» PROBLEM STATEMENT
Each line of the listing that includes the string "Math" needs to be located and copied.

>>>

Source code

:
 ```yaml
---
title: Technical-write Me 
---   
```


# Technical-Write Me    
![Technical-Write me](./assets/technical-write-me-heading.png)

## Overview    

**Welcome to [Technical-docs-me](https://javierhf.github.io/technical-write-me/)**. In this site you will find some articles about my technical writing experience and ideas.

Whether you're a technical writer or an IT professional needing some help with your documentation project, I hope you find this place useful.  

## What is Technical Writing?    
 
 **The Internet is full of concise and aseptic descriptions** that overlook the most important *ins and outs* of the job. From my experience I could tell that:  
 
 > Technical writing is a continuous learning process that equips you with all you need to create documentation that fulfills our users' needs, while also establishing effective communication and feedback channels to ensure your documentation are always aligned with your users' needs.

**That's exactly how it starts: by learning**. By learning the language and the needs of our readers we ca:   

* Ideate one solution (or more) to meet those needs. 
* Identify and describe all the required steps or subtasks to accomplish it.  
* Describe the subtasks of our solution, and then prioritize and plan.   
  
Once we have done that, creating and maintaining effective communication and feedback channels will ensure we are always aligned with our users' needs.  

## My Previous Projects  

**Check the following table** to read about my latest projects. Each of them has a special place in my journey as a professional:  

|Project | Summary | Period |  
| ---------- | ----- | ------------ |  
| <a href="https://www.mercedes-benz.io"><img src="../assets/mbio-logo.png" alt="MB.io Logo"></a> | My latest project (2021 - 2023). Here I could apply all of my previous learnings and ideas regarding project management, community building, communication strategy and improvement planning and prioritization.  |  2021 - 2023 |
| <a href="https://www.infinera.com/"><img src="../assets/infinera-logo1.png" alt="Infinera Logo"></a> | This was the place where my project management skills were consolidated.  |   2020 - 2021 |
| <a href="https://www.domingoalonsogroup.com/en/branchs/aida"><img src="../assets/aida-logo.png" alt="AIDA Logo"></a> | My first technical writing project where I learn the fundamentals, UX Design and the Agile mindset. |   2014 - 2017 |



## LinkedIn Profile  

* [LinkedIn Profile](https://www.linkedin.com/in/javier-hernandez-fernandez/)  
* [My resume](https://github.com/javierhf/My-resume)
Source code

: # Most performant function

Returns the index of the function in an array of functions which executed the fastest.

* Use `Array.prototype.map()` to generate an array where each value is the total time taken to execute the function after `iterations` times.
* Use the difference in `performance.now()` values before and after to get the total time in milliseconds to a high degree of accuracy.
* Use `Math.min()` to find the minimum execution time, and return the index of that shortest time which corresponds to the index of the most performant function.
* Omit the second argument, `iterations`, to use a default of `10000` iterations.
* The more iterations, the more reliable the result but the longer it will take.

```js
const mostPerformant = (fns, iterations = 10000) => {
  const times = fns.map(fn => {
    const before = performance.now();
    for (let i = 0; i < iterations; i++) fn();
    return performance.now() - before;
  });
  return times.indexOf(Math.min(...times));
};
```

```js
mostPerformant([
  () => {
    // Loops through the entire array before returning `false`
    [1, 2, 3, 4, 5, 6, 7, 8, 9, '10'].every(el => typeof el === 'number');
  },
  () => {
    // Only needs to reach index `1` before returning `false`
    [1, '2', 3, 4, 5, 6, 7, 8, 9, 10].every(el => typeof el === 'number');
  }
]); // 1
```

<<<
>>>

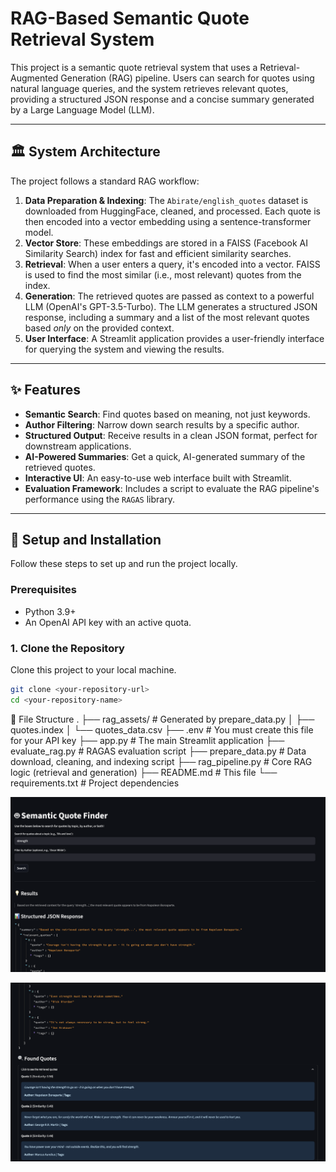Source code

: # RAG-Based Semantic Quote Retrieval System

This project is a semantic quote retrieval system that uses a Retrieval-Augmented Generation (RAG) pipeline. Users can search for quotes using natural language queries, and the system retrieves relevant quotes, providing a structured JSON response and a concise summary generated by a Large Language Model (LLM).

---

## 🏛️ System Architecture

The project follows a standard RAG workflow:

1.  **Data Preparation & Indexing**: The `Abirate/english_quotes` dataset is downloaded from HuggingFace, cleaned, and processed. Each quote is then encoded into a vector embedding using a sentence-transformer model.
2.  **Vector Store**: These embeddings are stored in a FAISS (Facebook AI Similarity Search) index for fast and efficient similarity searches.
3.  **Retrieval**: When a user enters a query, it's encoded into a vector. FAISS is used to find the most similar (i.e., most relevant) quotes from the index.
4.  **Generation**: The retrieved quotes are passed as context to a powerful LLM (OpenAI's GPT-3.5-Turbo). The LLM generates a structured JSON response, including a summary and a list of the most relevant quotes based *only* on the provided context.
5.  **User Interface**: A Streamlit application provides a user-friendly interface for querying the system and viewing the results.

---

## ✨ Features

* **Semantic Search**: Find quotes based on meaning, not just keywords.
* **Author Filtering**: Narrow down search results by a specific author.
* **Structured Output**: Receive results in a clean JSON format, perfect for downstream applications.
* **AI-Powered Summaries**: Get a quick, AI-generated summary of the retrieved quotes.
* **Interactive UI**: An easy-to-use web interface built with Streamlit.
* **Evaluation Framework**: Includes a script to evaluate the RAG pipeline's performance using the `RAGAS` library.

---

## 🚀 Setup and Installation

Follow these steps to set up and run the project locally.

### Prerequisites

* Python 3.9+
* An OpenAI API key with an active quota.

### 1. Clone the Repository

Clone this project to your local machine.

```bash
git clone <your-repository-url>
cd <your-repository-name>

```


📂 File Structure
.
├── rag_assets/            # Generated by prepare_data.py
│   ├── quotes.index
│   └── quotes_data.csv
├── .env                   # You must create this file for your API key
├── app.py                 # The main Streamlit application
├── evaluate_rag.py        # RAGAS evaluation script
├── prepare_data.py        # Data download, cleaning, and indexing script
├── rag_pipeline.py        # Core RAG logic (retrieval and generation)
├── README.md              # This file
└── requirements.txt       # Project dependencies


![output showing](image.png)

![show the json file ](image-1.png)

<<<

» OUTPUT FOR THIS TASK
* Use `Math.min()` to find the minimum execution time, and return the index of that shortest time which corresponds to the index of the most performant function.
  return times.indexOf(Math.min(...times));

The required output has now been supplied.